TASK MATERIAL
※

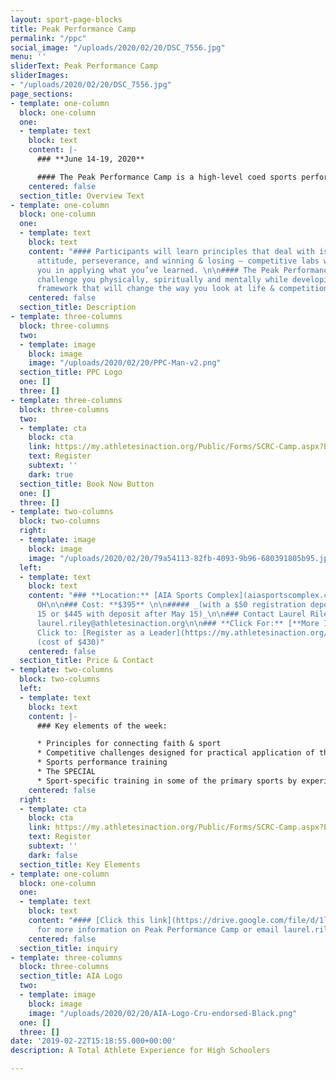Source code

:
 ```yaml
---
layout: sport-page-blocks
title: Peak Performance Camp
permalink: "/ppc"
social_image: "/uploads/2020/02/20/DSC_7556.jpg"
menu: ''
sliderText: Peak Performance Camp
sliderImages:
- "/uploads/2020/02/20/DSC_7556.jpg"
page_sections:
- template: one-column
  block: one-column
  one:
  - template: text
    block: text
    content: |-
      ### **June 14-19, 2020**

      #### The Peak Performance Camp is a high-level coed sports performance **camp for** **high school athletes**. Based on Athletes in Action's successful Ultimate Training Camp model, this camp will challenge you to raise your game to the next level!
    centered: false
  section_title: Overview Text
- template: one-column
  block: one-column
  one:
  - template: text
    block: text
    content: "#### Participants will learn principles that deal with issues like motivation,
      attitude, perseverance, and winning & losing – competitive labs will engage
      you in applying what you’ve learned. \n\n#### The Peak Performance Camp will
      challenge you physically, spiritually and mentally while developing a leadership
      framework that will change the way you look at life & competition."
    centered: false
  section_title: Description
- template: three-columns
  block: three-columns
  two:
  - template: image
    block: image
    image: "/uploads/2020/02/20/PPC-Man-v2.png"
  section_title: PPC Logo
  one: []
  three: []
- template: three-columns
  block: three-columns
  two:
  - template: cta
    block: cta
    link: https://my.athletesinaction.org/Public/Forms/SCRC-Camp.aspx?EventID=2122
    text: Register
    subtext: ''
    dark: true
  section_title: Book Now Button
  one: []
  three: []
- template: two-columns
  block: two-columns
  right:
  - template: image
    block: image
    image: "/uploads/2020/02/20/79a54113-82fb-4093-9b96-680391805b95.jpg"
  left:
  - template: text
    block: text
    content: "### **Location:** [AIA Sports Complex](aiasportscomplex.com), Xenia,
      OH\n\n### Cost: **$395** \n\n##### _(with a $50 registration deposit by May
      15 or $445 with deposit after May 15)_\n\n### Contact Laurel Riley at:\n\n###
      laurel.riley@athletesinaction.org\n\n### **Click For:** [**More Information**](https://drive.google.com/file/d/1lfSHomGBU7ZYs0sEj6LYf93ZdKAUTeII/view?usp=sharing)\n\n####
      Click to: [Register as a Leader](https://my.athletesinaction.org/public/forms/SCRC-Leader.aspx?EventID=2125)
      (cost of $430)"
    centered: false
  section_title: Price & Contact
- template: two-columns
  block: two-columns
  left:
  - template: text
    block: text
    content: |-
      ### Key elements of the week:

      * Principles for connecting faith & sport
      * Competitive challenges designed for practical application of the principles
      * Sports performance training
      * The SPECIAL
      * Sport-specific training in some of the primary sports by experienced coaches and collegiate athletes
    centered: false
  right:
  - template: cta
    block: cta
    link: https://my.athletesinaction.org/Public/Forms/SCRC-Camp.aspx?EventID=2122
    text: Register
    subtext: ''
    dark: false
  section_title: Key Elements
- template: one-column
  block: one-column
  one:
  - template: text
    block: text
    content: "#### [Click this link](https://drive.google.com/file/d/1lfSHomGBU7ZYs0sEj6LYf93ZdKAUTeII/view?usp=sharing)
      for more information on Peak Performance Camp or email laurel.riley@athletesinaction.org"
    centered: false
  section_title: inquiry
- template: three-columns
  block: three-columns
  section_title: AIA Logo
  two:
  - template: image
    block: image
    image: "/uploads/2020/02/20/AIA-Logo-Cru-endorsed-Black.png"
  one: []
  three: []
date: '2019-02-22T15:18:55.000+00:00'
description: A Total Athlete Experience for High Schoolers

---
```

※

HOW TO COMPLETE THIS TASK
For each entry above, write it out again exactly but leave out any picture.

RESULT OF THIS EXERCISE
Source code

:
 ```yaml
---
layout: sport-page-blocks
title: Peak Performance Camp
permalink: "/ppc"
social_image: "/uploads/2020/02/20/DSC_7556.jpg"
menu: ''
sliderText: Peak Performance Camp
sliderImages:
- "/uploads/2020/02/20/DSC_7556.jpg"
page_sections:
- template: one-column
  block: one-column
  one:
  - template: text
    block: text
    content: |-
      ### **June 14-19, 2020**

      #### The Peak Performance Camp is a high-level coed sports performance **camp for** **high school athletes**. Based on Athletes in Action's successful Ultimate Training Camp model, this camp will challenge you to raise your game to the next level!
    centered: false
  section_title: Overview Text
- template: one-column
  block: one-column
  one:
  - template: text
    block: text
    content: "#### Participants will learn principles that deal with issues like motivation,
      attitude, perseverance, and winning & losing – competitive labs will engage
      you in applying what you’ve learned. \n\n#### The Peak Performance Camp will
      challenge you physically, spiritually and mentally while developing a leadership
      framework that will change the way you look at life & competition."
    centered: false
  section_title: Description
- template: three-columns
  block: three-columns
  two:
  - template: image
    block: image
    image: "/uploads/2020/02/20/PPC-Man-v2.png"
  section_title: PPC Logo
  one: []
  three: []
- template: three-columns
  block: three-columns
  two:
  - template: cta
    block: cta
    link: https://my.athletesinaction.org/Public/Forms/SCRC-Camp.aspx?EventID=2122
    text: Register
    subtext: ''
    dark: true
  section_title: Book Now Button
  one: []
  three: []
- template: two-columns
  block: two-columns
  right:
  - template: image
    block: image
    image: "/uploads/2020/02/20/79a54113-82fb-4093-9b96-680391805b95.jpg"
  left:
  - template: text
    block: text
    content: "### **Location:** [AIA Sports Complex](aiasportscomplex.com), Xenia,
      OH\n\n### Cost: **$395** \n\n##### _(with a $50 registration deposit by May
      15 or $445 with deposit after May 15)_\n\n### Contact Laurel Riley at:\n\n###
      laurel.riley@athletesinaction.org\n\n### **Click For:** [**More Information**](https://drive.google.com/file/d/1lfSHomGBU7ZYs0sEj6LYf93ZdKAUTeII/view?usp=sharing)\n\n####
      Click to: [Register as a Leader](https://my.athletesinaction.org/public/forms/SCRC-Leader.aspx?EventID=2125)
      (cost of $430)"
    centered: false
  section_title: Price & Contact
- template: two-columns
  block: two-columns
  left:
  - template: text
    block: text
    content: |-
      ### Key elements of the week:

      * Principles for connecting faith & sport
      * Competitive challenges designed for practical application of the principles
      * Sports performance training
      * The SPECIAL
      * Sport-specific training in some of the primary sports by experienced coaches and collegiate athletes
    centered: false
  right:
  - template: cta
    block: cta
    link: https://my.athletesinaction.org/Public/Forms/SCRC-Camp.aspx?EventID=2122
    text: Register
    subtext: ''
    dark: false
  section_title: Key Elements
- template: one-column
  block: one-column
  one:
  - template: text
    block: text
    content: "#### [Click this link](https://drive.google.com/file/d/1lfSHomGBU7ZYs0sEj6LYf93ZdKAUTeII/view?usp=sharing)
      for more information on Peak Performance Camp or email laurel.riley@athletesinaction.org"
    centered: false
  section_title: inquiry
- template: three-columns
  block: three-columns
  section_title: AIA Logo
  two:
  - template: image
    block: image
    image: "/uploads/2020/02/20/AIA-Logo-Cru-endorsed-Black.png"
  one: []
  three: []
date: '2019-02-22T15:18:55.000+00:00'
description: A Total Athlete Experience for High Schoolers

---
```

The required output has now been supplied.